* [The task]
Return the opening lines of the material, word for word. End with the line that contains "ing fully competitive salaries in the".

▶

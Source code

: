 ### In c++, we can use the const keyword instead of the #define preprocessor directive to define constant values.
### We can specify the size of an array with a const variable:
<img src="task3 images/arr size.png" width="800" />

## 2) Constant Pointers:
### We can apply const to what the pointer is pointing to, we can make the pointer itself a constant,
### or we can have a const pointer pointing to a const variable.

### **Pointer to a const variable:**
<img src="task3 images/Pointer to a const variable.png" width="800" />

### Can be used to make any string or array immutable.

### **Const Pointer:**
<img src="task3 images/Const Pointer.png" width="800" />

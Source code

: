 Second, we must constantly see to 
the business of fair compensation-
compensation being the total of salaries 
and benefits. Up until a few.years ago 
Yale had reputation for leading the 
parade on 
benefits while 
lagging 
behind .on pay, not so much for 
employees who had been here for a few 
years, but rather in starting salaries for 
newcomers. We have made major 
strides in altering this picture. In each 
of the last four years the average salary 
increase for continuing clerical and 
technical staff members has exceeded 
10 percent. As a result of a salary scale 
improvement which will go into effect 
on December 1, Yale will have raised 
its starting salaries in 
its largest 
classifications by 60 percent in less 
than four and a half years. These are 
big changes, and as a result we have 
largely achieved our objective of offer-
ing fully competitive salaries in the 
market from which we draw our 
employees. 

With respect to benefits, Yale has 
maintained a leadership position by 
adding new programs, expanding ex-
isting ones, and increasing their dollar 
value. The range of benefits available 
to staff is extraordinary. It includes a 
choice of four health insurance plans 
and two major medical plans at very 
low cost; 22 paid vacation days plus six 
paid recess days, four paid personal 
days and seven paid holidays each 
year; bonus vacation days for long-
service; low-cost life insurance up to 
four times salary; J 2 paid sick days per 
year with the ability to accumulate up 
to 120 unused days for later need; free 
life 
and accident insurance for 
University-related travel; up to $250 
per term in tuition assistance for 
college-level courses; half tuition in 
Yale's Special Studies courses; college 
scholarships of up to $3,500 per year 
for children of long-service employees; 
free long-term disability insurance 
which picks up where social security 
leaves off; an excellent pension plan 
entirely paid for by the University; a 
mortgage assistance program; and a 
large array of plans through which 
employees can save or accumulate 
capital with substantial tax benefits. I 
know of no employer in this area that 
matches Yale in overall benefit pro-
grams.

◀

* [Response for this exercise]
Source code

: ### In c++, we can use the const keyword instead of the #define preprocessor directive to define constant values.
### We can specify the size of an array with a const variable:
<img src="task3 images/arr size.png" width="800" />

## 2) Constant Pointers:
### We can apply const to what the pointer is pointing to, we can make the pointer itself a constant,
### or we can have a const pointer pointing to a const variable.

### **Pointer to a const variable:**
<img src="task3 images/Pointer to a const variable.png" width="800" />

### Can be used to make any string or array immutable.

### **Const Pointer:**
<img src="task3 images/Const Pointer.png" width="800" />

Source code

: Second, we must constantly see to 
the business of fair compensation-
compensation being the total of salaries 
and benefits. Up until a few.years ago 
Yale had reputation for leading the 
parade on 
benefits while 
lagging 
behind .on pay, not so much for 
employees who had been here for a few 
years, but rather in starting salaries for 
newcomers. We have made major 
strides in altering this picture. In each 
of the last four years the average salary 
increase for continuing clerical and 
technical staff members has exceeded 
10 percent. As a result of a salary scale 
improvement which will go into effect 
on December 1, Yale will have raised 
its starting salaries in 
its largest 
classifications by 60 percent in less 
than four and a half years. These are 
big changes, and as a result we have 
largely achieved our objective of offer-
ing fully competitive salaries in the 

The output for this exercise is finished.